2.2. Generation of Different Kinds of Nanobubbles

Nanobubble water was produced by a ultra-micro bubble generator (XZCP-K-1.1) (100 nm to 10 μm) provided by Xiazhichun Co. Ltd. (Kunming, China). When the generator was turned on, gas from a gas cylinder was pumped into the machine in a negative pressure, and inlet and outlet pipes were immersed in deionized water/electrolyte solutions in the 10 L glass container where there was a circulation between the inlet and outlet, as shown in Figure 1A. The machine mixed the gas and liquid, and then high-density, uniform and “milky” nanobubble water (Figure 1B) was produced through a nozzle by the hydrodynamic cavitation method. The cloudy and milky nanobubble water gradually became clear through the process of the microbubbles rising and collapsing at the air–water interface (Figure 1C). This process took 2 to 3 min (Figure 1D). The machine worked for 15 min to generate high number density nanobubble water of more than 10⁸ bubbles/mL (obtained from NanoSight, NS300, Malvern (Worcestershire, UK) outsourcing).

Procedure of nanobubble generation. (A) Before generation; (B) During generation of micro-nano bubbles; (C) Stop the generation of bubbles; (D) After standing for 2 to 3 min.
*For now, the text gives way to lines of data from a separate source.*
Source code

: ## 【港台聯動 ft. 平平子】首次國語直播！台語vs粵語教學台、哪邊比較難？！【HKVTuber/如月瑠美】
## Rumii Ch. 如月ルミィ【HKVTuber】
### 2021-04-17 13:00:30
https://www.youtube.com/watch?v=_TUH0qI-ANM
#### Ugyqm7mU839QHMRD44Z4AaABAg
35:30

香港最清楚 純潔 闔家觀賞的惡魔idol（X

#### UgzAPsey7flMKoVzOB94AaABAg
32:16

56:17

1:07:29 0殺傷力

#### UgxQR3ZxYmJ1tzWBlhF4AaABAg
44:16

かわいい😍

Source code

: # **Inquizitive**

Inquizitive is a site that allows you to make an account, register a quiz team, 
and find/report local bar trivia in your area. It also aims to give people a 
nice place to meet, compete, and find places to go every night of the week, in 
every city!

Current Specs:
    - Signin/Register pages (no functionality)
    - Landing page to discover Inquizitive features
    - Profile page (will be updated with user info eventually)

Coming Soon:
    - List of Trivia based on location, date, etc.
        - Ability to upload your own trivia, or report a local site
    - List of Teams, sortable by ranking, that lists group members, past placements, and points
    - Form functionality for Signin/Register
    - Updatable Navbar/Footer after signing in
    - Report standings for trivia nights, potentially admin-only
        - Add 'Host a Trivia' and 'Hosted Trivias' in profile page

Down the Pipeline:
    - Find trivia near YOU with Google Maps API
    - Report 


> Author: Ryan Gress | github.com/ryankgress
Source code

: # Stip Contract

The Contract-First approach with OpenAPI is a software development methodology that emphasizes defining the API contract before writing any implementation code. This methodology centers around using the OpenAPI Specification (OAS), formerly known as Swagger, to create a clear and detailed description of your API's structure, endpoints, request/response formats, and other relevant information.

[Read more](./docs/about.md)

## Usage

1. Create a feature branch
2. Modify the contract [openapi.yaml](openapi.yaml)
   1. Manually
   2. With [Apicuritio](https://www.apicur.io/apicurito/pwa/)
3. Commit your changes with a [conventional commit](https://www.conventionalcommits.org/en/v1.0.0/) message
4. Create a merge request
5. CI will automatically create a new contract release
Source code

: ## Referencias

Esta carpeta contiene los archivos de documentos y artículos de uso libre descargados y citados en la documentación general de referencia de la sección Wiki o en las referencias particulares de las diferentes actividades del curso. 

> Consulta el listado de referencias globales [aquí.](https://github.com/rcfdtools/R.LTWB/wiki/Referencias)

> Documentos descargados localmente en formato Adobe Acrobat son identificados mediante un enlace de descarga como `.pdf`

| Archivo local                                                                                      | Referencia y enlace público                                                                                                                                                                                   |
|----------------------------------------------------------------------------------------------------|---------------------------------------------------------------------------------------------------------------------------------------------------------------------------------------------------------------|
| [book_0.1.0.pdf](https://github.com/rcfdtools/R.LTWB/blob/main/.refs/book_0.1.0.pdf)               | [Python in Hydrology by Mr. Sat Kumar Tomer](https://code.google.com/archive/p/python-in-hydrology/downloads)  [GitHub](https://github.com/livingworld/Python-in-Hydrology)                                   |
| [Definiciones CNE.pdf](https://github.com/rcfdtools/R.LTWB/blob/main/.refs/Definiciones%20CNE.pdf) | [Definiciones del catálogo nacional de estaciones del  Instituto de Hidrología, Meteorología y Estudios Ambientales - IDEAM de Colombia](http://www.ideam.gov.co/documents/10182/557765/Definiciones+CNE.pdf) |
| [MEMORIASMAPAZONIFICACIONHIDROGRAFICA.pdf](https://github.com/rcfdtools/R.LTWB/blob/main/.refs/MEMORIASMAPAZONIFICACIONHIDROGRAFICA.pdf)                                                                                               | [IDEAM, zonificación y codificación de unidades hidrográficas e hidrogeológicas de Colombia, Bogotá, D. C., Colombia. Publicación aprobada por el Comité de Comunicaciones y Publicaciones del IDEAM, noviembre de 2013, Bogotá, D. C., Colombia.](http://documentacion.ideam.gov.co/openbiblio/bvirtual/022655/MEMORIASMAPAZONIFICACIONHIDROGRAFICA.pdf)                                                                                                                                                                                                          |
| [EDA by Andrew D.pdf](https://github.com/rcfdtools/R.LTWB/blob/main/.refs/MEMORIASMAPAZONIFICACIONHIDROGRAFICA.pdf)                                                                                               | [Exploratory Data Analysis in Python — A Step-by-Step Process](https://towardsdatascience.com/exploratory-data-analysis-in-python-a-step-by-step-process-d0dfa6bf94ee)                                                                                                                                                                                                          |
After the above-mentioned preparation steps, the nanobubble water had a temperature of about 313 K. It was then left to cool down to room temperature. Next, from the prepared nanobubble water, the large sizes of the bubbles, from 1 to 10 μm, were removed by centrifugal treatment in the following manner. The nanobubble water was stored in a 50 mL centrifuge tube; then, centrifugal treatment was performed in 6000 rpm, i.e., 31.4 m/s peripheral velocity, for 6 min to remove possible impurities and large bubbles. After centrifugation, the size distribution, zeta potential, Eh and pH were measured from one centrifuge tube to record the first day’s data while other sealed centrifuge tubes with nanobubble water were kept at room temperature (298 K) for continuous measurements.